Problem Post 2-5: How many Shapes, Part 2: Rectangles in Rectangles

		Problem Posts
		Part 2 of 4 of How Many Shapes?

[Level 2-3]

So in my previous Miscellaneous post, we solved a fairly simple Internet puzzle, counting the number of squares in a square grid. But now, we ask ourselves if we can do more:

CAN WE DO BETTER?

• What if the original grid were a rectangle, instead of a square? Or an irregular figure?
• What if we were counting rectangles instead of squares?
• What if some of the grid 'wires' are missing?
• What if we're working on a triangular grid, counting triangles?
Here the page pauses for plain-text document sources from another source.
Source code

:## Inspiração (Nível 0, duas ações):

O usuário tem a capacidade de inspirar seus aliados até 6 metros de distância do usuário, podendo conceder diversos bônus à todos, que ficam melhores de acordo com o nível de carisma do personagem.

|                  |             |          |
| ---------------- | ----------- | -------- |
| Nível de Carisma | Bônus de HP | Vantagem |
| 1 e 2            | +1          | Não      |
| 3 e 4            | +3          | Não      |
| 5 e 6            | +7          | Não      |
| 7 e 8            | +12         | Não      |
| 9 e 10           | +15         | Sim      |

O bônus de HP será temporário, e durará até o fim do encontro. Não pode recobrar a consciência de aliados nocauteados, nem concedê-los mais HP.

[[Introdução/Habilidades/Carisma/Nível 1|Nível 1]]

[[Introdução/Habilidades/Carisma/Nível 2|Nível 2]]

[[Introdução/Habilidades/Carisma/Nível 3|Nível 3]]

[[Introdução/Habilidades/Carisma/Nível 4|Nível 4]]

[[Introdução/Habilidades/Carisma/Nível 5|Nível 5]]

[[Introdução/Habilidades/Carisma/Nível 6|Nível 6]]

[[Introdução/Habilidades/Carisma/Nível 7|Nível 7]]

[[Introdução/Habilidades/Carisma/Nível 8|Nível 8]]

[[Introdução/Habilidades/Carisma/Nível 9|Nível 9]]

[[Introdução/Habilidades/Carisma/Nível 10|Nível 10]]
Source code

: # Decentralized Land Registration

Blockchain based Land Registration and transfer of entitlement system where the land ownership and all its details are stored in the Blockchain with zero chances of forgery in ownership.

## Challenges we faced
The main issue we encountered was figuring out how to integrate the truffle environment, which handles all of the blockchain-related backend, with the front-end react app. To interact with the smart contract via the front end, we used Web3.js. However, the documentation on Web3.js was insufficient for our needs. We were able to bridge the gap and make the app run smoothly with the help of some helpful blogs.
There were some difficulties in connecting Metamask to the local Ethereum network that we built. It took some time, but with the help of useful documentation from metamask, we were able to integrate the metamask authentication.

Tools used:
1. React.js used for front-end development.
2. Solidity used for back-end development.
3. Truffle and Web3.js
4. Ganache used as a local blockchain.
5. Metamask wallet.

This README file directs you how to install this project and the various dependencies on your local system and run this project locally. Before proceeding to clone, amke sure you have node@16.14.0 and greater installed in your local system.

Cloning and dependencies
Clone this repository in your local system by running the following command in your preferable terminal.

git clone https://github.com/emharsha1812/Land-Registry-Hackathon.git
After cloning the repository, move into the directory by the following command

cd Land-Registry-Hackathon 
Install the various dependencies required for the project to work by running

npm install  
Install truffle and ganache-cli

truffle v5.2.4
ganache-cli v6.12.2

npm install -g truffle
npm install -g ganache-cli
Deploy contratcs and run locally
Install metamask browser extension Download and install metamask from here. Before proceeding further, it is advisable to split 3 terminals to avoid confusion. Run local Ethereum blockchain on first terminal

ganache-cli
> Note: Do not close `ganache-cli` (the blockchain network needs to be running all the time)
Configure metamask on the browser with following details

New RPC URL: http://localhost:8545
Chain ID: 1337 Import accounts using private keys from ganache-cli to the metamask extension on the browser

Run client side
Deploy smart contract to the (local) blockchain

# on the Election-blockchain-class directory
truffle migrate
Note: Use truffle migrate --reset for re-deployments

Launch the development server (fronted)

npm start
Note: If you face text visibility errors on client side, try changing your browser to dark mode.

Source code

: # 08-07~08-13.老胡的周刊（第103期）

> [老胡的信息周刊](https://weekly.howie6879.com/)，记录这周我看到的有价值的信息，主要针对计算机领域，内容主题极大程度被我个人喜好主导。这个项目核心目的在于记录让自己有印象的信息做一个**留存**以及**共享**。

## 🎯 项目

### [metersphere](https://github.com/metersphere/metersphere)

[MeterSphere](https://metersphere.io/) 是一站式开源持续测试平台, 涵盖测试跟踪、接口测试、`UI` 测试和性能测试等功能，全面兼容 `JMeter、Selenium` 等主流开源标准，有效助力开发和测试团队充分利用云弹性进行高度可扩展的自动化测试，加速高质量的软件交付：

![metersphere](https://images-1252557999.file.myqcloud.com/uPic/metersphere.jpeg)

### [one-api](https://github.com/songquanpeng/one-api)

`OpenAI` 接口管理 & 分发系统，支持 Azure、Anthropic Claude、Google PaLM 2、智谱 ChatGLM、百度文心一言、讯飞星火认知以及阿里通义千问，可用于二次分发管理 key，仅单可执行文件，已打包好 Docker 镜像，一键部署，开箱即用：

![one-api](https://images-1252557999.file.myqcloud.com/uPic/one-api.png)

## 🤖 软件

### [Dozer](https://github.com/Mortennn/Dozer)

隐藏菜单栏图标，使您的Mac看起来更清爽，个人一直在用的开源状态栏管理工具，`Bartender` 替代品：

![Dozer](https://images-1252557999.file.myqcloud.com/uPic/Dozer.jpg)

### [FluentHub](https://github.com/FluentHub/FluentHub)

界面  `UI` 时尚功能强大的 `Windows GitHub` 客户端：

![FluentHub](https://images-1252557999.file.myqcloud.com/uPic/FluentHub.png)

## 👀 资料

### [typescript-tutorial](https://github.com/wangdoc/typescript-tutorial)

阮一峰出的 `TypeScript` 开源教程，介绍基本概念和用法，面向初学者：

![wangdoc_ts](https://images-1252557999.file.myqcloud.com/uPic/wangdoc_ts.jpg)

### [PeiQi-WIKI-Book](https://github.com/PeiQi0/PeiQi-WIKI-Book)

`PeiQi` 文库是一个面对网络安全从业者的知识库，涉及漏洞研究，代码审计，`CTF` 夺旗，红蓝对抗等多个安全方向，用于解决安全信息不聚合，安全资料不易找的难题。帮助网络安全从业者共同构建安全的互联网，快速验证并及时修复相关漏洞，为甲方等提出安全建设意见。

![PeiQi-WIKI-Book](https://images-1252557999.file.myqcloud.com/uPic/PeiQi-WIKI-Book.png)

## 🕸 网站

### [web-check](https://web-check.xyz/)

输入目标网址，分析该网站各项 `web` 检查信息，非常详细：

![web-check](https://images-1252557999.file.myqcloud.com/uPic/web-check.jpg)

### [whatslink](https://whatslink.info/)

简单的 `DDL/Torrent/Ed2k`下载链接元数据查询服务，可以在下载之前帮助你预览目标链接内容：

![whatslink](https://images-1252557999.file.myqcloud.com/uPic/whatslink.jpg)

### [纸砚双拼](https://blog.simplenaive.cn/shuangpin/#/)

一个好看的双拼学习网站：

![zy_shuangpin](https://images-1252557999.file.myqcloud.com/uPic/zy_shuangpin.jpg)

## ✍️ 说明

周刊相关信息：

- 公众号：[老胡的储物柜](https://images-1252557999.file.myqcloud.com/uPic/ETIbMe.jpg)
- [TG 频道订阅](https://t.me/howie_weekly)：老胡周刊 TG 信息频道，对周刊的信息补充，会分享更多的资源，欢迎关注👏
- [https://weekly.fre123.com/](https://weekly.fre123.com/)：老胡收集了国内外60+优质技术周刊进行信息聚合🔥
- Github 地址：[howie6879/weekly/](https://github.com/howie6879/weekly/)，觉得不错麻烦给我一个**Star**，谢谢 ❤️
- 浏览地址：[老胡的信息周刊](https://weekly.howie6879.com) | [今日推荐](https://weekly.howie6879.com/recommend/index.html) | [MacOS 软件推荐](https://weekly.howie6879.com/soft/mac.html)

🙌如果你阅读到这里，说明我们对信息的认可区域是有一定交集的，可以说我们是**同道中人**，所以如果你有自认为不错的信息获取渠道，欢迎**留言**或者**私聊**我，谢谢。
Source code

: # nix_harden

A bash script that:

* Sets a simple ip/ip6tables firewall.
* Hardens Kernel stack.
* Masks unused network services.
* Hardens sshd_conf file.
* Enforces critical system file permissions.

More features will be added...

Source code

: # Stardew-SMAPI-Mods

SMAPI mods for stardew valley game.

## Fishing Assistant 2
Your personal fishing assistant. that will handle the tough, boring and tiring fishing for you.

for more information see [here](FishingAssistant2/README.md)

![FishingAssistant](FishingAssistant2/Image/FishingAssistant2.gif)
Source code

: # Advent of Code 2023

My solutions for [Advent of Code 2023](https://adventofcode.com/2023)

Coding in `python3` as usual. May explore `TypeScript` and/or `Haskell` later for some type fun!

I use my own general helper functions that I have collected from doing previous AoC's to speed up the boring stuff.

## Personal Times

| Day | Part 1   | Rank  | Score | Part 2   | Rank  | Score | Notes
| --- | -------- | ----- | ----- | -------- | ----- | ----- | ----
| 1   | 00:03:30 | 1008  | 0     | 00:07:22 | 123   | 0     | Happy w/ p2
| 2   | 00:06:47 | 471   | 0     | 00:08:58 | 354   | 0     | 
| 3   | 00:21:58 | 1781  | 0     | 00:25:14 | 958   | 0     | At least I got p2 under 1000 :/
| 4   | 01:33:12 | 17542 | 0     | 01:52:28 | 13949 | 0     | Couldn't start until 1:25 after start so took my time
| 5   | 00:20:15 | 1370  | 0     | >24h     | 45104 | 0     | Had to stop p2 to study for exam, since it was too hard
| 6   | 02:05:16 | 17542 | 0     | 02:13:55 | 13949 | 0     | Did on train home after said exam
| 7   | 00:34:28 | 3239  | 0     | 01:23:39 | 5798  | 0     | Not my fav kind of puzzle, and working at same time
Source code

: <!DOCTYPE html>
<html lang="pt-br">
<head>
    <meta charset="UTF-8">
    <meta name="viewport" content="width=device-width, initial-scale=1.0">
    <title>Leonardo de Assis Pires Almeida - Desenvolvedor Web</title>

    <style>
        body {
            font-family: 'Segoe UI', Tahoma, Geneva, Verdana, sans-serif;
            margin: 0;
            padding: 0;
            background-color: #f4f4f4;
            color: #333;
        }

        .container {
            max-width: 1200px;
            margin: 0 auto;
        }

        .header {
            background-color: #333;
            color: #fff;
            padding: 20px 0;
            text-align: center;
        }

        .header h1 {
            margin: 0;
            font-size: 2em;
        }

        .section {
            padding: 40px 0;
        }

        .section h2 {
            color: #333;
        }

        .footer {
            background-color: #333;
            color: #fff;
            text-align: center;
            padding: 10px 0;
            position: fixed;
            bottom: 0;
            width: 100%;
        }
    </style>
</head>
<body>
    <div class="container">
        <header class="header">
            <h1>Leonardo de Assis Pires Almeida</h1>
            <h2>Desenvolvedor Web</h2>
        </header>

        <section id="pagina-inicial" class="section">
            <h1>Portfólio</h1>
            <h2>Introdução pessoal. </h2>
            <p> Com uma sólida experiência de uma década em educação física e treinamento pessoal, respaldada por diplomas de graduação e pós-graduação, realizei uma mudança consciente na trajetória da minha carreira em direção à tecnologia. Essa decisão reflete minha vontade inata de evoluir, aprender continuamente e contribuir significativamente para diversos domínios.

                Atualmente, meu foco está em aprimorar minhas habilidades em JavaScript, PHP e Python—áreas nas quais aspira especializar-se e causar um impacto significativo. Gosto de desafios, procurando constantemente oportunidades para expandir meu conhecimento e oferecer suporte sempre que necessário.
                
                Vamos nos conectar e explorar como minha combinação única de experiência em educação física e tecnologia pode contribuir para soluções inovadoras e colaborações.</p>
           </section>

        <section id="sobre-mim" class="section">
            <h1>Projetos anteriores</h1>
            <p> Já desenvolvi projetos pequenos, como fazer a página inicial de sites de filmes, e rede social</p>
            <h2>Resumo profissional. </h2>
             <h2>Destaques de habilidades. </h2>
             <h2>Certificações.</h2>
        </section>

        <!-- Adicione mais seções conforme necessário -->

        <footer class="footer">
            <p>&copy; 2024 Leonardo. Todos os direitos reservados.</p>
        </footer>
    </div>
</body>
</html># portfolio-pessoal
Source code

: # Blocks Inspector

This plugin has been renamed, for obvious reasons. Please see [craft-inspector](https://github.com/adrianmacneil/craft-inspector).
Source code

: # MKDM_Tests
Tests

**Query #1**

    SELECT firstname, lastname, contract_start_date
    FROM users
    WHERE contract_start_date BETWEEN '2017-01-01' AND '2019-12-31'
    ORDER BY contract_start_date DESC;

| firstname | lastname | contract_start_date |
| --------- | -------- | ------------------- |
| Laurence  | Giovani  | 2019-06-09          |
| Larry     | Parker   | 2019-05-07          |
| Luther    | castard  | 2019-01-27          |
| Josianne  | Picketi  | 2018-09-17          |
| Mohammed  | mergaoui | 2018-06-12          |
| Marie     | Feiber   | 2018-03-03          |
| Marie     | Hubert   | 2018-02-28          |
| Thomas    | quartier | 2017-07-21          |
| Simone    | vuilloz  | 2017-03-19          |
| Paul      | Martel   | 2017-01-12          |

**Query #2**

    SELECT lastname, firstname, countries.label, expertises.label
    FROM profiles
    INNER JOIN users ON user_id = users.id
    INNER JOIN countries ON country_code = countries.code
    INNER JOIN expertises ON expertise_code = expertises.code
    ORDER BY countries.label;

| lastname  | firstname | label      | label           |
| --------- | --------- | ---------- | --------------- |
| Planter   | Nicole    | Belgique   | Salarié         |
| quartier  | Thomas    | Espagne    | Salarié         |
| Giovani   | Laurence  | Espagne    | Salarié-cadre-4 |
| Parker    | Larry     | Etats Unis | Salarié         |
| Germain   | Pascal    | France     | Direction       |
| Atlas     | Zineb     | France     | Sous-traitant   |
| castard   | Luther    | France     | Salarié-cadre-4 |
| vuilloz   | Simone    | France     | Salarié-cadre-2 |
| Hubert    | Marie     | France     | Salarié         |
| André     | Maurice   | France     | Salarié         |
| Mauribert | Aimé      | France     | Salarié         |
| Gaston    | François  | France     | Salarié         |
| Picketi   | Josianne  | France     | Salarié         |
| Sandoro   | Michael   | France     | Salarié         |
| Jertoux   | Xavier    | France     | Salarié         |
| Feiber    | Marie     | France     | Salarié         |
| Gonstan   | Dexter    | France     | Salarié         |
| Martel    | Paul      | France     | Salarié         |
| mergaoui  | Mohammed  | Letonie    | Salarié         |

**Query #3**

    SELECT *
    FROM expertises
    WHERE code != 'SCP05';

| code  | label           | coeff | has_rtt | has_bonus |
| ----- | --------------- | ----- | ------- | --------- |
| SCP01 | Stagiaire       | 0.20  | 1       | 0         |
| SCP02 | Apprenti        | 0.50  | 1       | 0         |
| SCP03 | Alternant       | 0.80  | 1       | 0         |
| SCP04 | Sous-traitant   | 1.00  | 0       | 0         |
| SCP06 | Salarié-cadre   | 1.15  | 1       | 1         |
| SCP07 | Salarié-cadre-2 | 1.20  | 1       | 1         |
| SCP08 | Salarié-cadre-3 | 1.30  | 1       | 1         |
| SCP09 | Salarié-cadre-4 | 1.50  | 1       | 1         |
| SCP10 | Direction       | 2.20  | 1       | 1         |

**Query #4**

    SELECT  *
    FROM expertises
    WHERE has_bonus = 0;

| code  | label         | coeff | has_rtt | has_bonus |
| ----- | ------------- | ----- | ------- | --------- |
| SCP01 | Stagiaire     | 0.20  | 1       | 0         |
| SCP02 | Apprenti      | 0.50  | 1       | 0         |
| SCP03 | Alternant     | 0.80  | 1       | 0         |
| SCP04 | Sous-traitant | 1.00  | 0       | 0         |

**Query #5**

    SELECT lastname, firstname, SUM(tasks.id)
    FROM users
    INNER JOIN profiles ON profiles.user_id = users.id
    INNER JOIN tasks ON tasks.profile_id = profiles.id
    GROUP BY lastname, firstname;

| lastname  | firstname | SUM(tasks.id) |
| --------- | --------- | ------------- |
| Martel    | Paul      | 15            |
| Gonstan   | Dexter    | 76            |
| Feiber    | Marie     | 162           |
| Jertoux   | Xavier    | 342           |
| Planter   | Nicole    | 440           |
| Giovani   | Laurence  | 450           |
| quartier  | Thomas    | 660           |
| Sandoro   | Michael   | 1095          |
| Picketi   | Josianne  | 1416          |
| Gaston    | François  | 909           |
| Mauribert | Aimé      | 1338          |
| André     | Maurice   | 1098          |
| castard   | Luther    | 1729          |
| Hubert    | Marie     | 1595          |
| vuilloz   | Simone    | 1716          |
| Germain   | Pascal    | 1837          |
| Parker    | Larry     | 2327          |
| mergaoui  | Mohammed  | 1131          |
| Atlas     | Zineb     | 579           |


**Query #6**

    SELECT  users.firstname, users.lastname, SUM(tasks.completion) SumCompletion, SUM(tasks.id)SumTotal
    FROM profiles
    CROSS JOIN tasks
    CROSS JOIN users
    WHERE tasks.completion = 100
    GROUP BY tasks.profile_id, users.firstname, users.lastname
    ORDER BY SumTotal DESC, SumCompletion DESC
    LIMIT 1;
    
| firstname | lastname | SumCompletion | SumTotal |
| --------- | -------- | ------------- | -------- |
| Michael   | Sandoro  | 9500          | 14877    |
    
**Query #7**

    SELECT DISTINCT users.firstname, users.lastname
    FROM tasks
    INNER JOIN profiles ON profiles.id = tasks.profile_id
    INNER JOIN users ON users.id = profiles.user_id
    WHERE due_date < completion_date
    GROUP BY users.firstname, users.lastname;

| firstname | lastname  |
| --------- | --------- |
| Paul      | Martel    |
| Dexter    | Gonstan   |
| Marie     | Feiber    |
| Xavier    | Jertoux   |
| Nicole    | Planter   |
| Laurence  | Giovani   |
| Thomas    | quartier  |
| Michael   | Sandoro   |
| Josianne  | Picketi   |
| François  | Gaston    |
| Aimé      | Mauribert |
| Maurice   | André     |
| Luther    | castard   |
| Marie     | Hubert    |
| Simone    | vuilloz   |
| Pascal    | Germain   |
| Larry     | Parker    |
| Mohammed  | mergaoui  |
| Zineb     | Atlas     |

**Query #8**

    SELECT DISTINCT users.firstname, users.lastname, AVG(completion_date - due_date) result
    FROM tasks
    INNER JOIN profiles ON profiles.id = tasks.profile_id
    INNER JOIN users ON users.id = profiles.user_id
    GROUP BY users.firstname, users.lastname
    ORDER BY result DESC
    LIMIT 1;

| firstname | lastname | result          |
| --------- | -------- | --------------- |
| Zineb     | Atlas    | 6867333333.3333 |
Does our logic still apply?

1 Rectangles in Rectangles

So now let's try to generalize our square counting result to counting rectangles in rectangular grids.

PROBLEM 1
We have an $10$ by $20$ rectangular grid.

• Given a certain size of rectangle (say, $4\times 5$), how many such rectangles can be found in that grid, oriented so that the side with length $4$ lines up with the side with length $10$ on the grid? Find a general way to do this for any size grid, and any size rectangle.
• How many rectangles of all sizes are in the grid?

1.1. Rectangles of a certain size

It's clear that the first sub-problem can be solved by replicating our original strategy with the square-counting problem. We look at where we can place the upper left squarelet (or upper left corner, whichever you prefer) of the rectangle.

The upper left squarelet can be anywhere in the first $10-4+1=7$ columns of the grid, and the first $20-5+1=16$ rows. Note that if you place it anywhere else, the resulting $4\times 5$ rectangle would lie outside the grid. Also, every valid choice for where to place the upper left squarelet uniquely determines one rectangle.

So we're done:

SOLUTION 1a \[(10-4+1)\times(20-5+1)=\boxed{112}\]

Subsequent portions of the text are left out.